In fact, according to the rank merger, then it is not difficult, here are a common set of check and merge code according to rank:
void merge(int x,int y) {
x=find(x);
y=find(y);
if(x==y) return ;
if(dep[x]<dep[y])
fa[x]=y;
else {
fa[y]=x;
if(dep[x]==dep[y]) dep[x]++;
}
}
In the time of the merger is only the depth dep from small to large depth of the merger, then the same depth, then on the special sentence after [x] ++ like, so you can ensure maximum tree height is log (n), which is not present chain.

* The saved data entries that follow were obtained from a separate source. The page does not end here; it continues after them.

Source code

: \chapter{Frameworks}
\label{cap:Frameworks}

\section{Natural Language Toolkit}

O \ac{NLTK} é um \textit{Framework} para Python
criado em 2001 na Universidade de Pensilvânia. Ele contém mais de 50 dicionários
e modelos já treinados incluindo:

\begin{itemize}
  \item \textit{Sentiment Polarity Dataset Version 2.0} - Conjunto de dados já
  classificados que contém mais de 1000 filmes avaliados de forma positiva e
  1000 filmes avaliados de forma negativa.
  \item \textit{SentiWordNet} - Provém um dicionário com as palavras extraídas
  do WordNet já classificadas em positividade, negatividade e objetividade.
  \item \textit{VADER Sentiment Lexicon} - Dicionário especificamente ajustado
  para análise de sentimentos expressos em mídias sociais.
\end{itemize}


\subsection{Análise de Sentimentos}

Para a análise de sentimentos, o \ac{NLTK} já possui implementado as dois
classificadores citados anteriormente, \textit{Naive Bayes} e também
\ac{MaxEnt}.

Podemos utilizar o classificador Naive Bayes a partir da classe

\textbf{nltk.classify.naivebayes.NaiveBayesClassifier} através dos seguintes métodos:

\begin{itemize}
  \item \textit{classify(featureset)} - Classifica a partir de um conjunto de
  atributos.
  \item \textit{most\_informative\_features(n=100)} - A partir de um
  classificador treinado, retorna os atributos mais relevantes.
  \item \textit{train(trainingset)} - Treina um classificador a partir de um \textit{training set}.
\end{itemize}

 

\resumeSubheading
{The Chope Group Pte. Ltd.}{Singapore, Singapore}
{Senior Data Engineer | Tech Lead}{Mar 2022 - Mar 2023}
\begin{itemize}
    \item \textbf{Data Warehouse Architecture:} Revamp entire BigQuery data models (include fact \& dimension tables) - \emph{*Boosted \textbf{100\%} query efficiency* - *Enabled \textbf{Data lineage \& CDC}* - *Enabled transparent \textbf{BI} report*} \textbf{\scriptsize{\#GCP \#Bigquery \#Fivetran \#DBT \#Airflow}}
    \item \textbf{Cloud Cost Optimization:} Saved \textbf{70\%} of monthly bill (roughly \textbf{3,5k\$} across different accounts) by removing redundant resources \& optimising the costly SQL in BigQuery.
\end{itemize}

Specific principles. . . On their own Baidu, anyway, it is not hard (and heuristic merge bit like?)
Persistable disjoint-set
Because our optimization is based on the rank of the merger, so we have to maintain two arrays can be persistent (fa and dep). Of course, since it is two arrays, we will open twice as much memory space:
struct node {
int l,r,sum;
} t[maxn*40*2];
Then we opened two root marked by an array of arrays of different roots, this is equivalent to opening two persistent array, and then used to allocate memory plus counters and some of the topics which the rest of what
int n,m,tot,cnt,rootfa[maxn],rootdep[maxn];
Next, a disjoint-set starts with an operation of a given array assignment fa, fa [i] = i, so we can write persistence number which also function to build a complete this work
void build(int l,int r,int &now) {
now=++cnt;
if(l==r) {
t[now].sum=++tot;
return;
}
int mid=(l+r)/2;
build(l,mid,t[now].l);
build(mid+1,r,t[now].r);
}
Tot here is defined above, is used to increment the leaf node , it should still be quite simple
Then there is a persistence of the board of the array, not repeat them here:
void modify(int l,int r,int ver,int &now,int pos,int num) {//ver指向历史版本,now指向当前节点
t[now=++cnt]=t[ver];
if(l==r) {
t[now].sum=num;
return;
}
int mid=(l+r)/2;
if(pos<=mid) modify(l,mid,t[ver].l,t[now].l,pos,num);
else modify(mid+1,r,t[ver].r,t[now].r,pos,num);
}
int query(int l,int r,int now,int pos) {
if(l==r) return t[now].sum;
int mid=(l+r)/2;
if(pos<=mid) return query(l,mid,t[now].l,pos);
else return query(mid+1,r,t[now].r,pos);
}
Then we find to write a function.
find the function itself is relatively simple, but be careful that we do not compress path. The reason has been talked about earlier, where it placed directly Code:
int find(int ver,int x) {
int fx=query(1,n,rootfa[ver],x);
return fx==x?x:find(ver,fx);
}
Then we say no hurry to merge functions, let's look at how to achieve 2 operation.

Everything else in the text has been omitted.